The annual employer survey released Tuesday by two major research groups also highlighted another disturbing trend: employees at companies with many low-wage workers pay more money for skimpier insurance than what their counterparts at upscale firms get.

Overall, “it’s historically a very moderate increase in premiums,” said Drew Altman, president of the Kaiser Family Foundation, which conducted the survey with the Health Research & Educational Trust.

He quickly added: “But even a moderate increase feels really big to workers when their wages are flat or falling.” The rise in premiums easily outpaced workers’ raises and inflation.

Following a 9-percent hike in premiums last year, the 2012 increase quickly became fodder for the political debate. Republicans said President Barack Obama’s promises to control health-care costs ring hollow in light of the findings.

But the most significant cost-control measures in Obama’s law have yet to take effect, and the president’s big push to cover the uninsured doesn’t start until 2014. Those measures include a new tax on the most expensive insurance plans and a powerful board to keep Medicare spending manageable.

Trying to head off critics, the administration issued a report estimating that consumers have saved $2 billion as a result of the health-care law. That’s due to a combination of insurance rebates for employers and individual policy holders, as well as closer state oversight of proposed rate increases, facilitated by Obama’s law.

Still, the Kaiser survey shows premiums for job-based family coverage rose by nearly $2,400 since 2009 when Obama took office, with a corresponding increase of nearly $800 for employee-only coverage.

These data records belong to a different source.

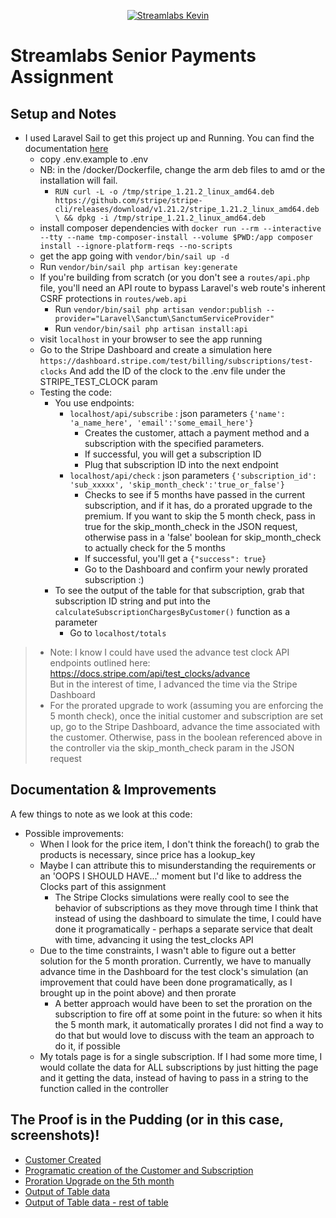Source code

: <p align="center"><a href="https://laravel.com" target="_blank"><img src="https://cdn.streamlabs.com/static/imgs/identity/streamlabs-logo-thumb.png" alt="Streamlabs Kevin"></a></p>

# Streamlabs Senior Payments Assignment
## Setup and Notes
- I used Laravel Sail to get this project up and Running. You can find the documentation [here](https://laravel.com/docs/11.x/sail)
  - copy .env.example to .env
  - NB: in the /docker/Dockerfile, change the arm deb files to amd or the installation will fail.
    - `RUN curl -L -o /tmp/stripe_1.21.2_linux_amd64.deb https://github.com/stripe/stripe-cli/releases/download/v1.21.2/stripe_1.21.2_linux_amd64.deb \
      && dpkg -i /tmp/stripe_1.21.2_linux_amd64.deb`
  - install composer dependencies with `docker run --rm --interactive --tty --name tmp-composer-install --volume $PWD:/app composer install --ignore-platform-reqs --no-scripts`
  - get the app going with `vendor/bin/sail up -d`
  - Run `vendor/bin/sail php artisan key:generate`
  - If you're building from scratch (or you don't see a `routes/api.php` file, you'll need an API route to bypass Laravel's web route's inherent CSRF protections in `routes/web.api`
    - Run `vendor/bin/sail php artisan vendor:publish --provider="Laravel\Sanctum\SanctumServiceProvider"`
    - Run `vendor/bin/sail php artisan install:api`
  - visit `localhost` in your browser to see the app running
  - Go to the Stripe Dashboard and create a simulation here `https://dashboard.stripe.com/test/billing/subscriptions/test-clocks` And add the ID of the clock to the .env file under the STRIPE_TEST_CLOCK param
  - Testing the code:
    - You use endpoints:
      - `localhost/api/subscribe` : json parameters `{'name': 'a_name_here', 'email':'some_email_here'}`
        - Creates the customer, attach a payment method and a subscription with the specified parameters.
        - If successful, you will get a subscription ID
        - Plug that subscription ID into the next endpoint 
      - `localhost/api/check` : json parameters `{'subscription_id': 'sub_xxxxx', 'skip_month_check':'true_or_false'}`
        - Checks to see if 5 months have passed in the current subscription, and if it has, do a prorated upgrade to the premium. If you want to skip the 5 month check, pass in true for the skip_month_check in the JSON request, otherwise pass in a 'false' boolean for skip_month_check to actually check for the 5 months
        - If successful, you'll get a `{"success": true}`
        - Go to the Dashboard and confirm your newly prorated subscription :)
    - To see the output of the table for that subscription, grab that subscription ID string and put into the `calculateSubscriptionChargesByCustomer()` function as a parameter
      - Go to `localhost/totals`


>  * Note: I know I could have used the advance test clock API endpoints outlined here: https://docs.stripe.com/api/test_clocks/advance \
>   But in the interest of time, I advanced the time via the Stripe Dashboard 
>  * For the prorated upgrade to work (assuming you are enforcing the 5 month check), once the initial customer and subscription are set up, go to the Stripe Dashboard, advance the time associated with the customer. Otherwise, pass in the boolean referenced above in the controller via the skip_month_check param in the JSON request

## Documentation & Improvements
A few things to note as we look at this code:
- Possible improvements:
  - When I look for the price item, I don't think the foreach() to grab the products is necessary, since price has a lookup_key
  - Maybe I can attribute this to misunderstanding the requirements or an 'OOPS I SHOULD HAVE...' moment but I'd like to address the Clocks part of this assignment
    - The Stripe Clocks simulations were really cool to see the behavior of subscriptions as they move through time
      I think that instead of using the dashboard to simulate the time, I could have done it programatically - perhaps a separate service that dealt with time, advancing it using the test_clocks API
  - Due to the time constraints, I wasn't able to figure out a better solution for the 5 month proration. Currently, we have to manually advance time in the Dashboard for the test clock's simulation
    (an improvement that could have been done programatically, as I brought up in the point above) and then prorate
    - A better approach would have been to set the proration on the subscription to fire off at some point in the future: so when it hits the 5 month mark, it automatically prorates
      I did not find a way to do that but would love to discuss with the team an approach to do it, if possible
  - My totals page is for a single subscription. If I had some more time, I would collate the data for ALL subscriptions by just hitting the page and it getting the data, instead of having to pass in a string to the function called in the controller
    
## The Proof is in the Pudding (or in this case, screenshots)!
  - [Customer Created](https://i.imgur.com/kb8wuei.png)
  - [Programatic creation of the Customer and Subscription](https://i.imgur.com/RN4AgiU.png)
  - [Proration Upgrade on the 5th month](https://i.imgur.com/KRPfqGg.png)
  - [Output of Table data](https://i.imgur.com/2vxyFdD.png)
  - [Output of Table data - rest of table](https://i.imgur.com/HKNz5nj.png)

“We aren’t happy to see any increase in health insurance premiums,” said Gary Cohen, head of the administration’s Center for Consumer Information and Insurance Oversight, adding that officials are “heartened” it was only a modest rise this year and look forward to slowing costs as more provisions of the health-care law take effect.

Most independent experts say the fact that premiums keep rising faster than overall inflation reflects underlying problems with the health-care system that have frustrated policymakers of both parties for years, as well as corporate benefit managers.